El lunes 4 de febrero el índice Down Jones de la Bolsa de Nueva York cerró con una caída cercana al 1%. Algunas cadenas de radio de EE.UU. daban cuenta de la noticia, y atribuían la bajada a los problemas de corrupción en España y a la incertidumbre electoral en Italia. Efecto demoledor. La percepción de corrupción extendida en España no ayuda para nada a hacer frente a la crisis económica. Y la constatación de que la amnistía fiscal aprobada por el gobierno del Partido Popular ha servido para la legalización de rentas procedentes de corrupción agravar la situación, acentuando la deslegitimación de las instituciones cuando mayores sacrificios se están solicitando a los ciudadanos. Al cabo, parece que el sacrificio se concentra en los ciudadanos más cumplidores con la legalidad, y que quienes se aprovechan de los múltiples agujeros más o menos legales para defraudar, en la forma que sea, no tienen mucho que temer; si acaso, un poco de exposición pública.

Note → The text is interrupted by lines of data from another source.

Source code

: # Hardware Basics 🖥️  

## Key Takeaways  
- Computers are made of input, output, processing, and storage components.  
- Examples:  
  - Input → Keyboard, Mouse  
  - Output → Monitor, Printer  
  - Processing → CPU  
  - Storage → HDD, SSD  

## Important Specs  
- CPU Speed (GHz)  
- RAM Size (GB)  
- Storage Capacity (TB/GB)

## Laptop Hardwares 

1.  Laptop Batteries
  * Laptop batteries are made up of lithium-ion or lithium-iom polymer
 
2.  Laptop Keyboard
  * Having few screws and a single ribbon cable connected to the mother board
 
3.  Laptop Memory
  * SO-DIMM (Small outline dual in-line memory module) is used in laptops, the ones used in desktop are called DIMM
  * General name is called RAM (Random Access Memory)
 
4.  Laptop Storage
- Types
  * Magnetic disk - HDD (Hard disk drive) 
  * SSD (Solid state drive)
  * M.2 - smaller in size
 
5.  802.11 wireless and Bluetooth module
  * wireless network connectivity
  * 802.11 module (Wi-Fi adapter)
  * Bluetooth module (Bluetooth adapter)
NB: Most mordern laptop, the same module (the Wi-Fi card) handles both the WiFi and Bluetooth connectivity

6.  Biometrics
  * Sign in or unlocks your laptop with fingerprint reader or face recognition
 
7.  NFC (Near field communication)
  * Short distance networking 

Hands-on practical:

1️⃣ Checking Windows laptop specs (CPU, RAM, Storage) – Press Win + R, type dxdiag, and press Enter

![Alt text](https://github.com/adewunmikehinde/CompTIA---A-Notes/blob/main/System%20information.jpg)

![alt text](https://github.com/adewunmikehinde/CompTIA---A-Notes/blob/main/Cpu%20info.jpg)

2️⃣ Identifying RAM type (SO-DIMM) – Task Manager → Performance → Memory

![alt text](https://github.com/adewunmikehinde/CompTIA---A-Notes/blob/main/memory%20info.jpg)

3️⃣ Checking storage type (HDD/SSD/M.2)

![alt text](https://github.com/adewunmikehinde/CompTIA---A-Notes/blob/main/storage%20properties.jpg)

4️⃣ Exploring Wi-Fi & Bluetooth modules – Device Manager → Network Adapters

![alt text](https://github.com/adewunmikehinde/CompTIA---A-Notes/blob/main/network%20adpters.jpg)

Creo que uno de los principales ejes del problema, sino el principal, se halla en la práctica tradicional, cuyo uso se ha acentuado, de ausencia de reglas claras y estables para el trato de la administración con los administrados. Y, aún peor, la falta de respeto por las instituciones a las reglas que ellas mismas han fijado. A las administraciones intervencionistas las reglas claras les gustan poco porque reducen el margen de discrecionalidad, y por tanto limitan su arbitrariedad. La amnistía fiscal, que no es la primera, aprobada en el 2012 es sólo un ejemplo de cambio compulsivo de reglas y de arbitrariedad. Una lista de compromisos institucionales incumplidos, desde propuestas en programas electorales con que se concurre a las urnas hasta las relaciones entre administraciones sería tan exhaustiva que no basta el espacio de esta columna.

El efecto de esta dinámica institucional sobre la ciudadanía es demoledor. A falta de una conducta modélica por parte de las instituciones, se impone el “sálvese quien pueda”, y muchos ciudadanos acaban viendo como un acto de legítima defensa eludir por los caminos que encuentren las conductas arbitrarias de la administración. La pérdida de la confianza es el factor que más debilita la cohesión de las organizaciones sociales, y sin cohesión social no hay forma de trazar objetivos colectivos que canalicen de forma positiva las energías de la sociedad.

La corrupción es la fiebre; bienvenidas sean las aspirinas. Pero lo que hay que tratar es la infección. No tengo demasiadas esperanzas de que esto vaya a cambiar, porque el problema tiene raíces profundas y lejanas. No acostumbra a pasar que un sistema político, institucional y administrativo acostumbrado a la arbitrariedad sea reformado por los actores que tienen intereses en su preservación. Y a la preservación del mismo ayudan la falta de transparencia, la inestabilidad de reglas, y el incumplimiento de los compromisos institucionales. Estos son los caldos en que se cuecen en España problemas como el de la corrupción, y por eso aquí tiene mucha mayor incidencia que en otros países de nuestro entorno.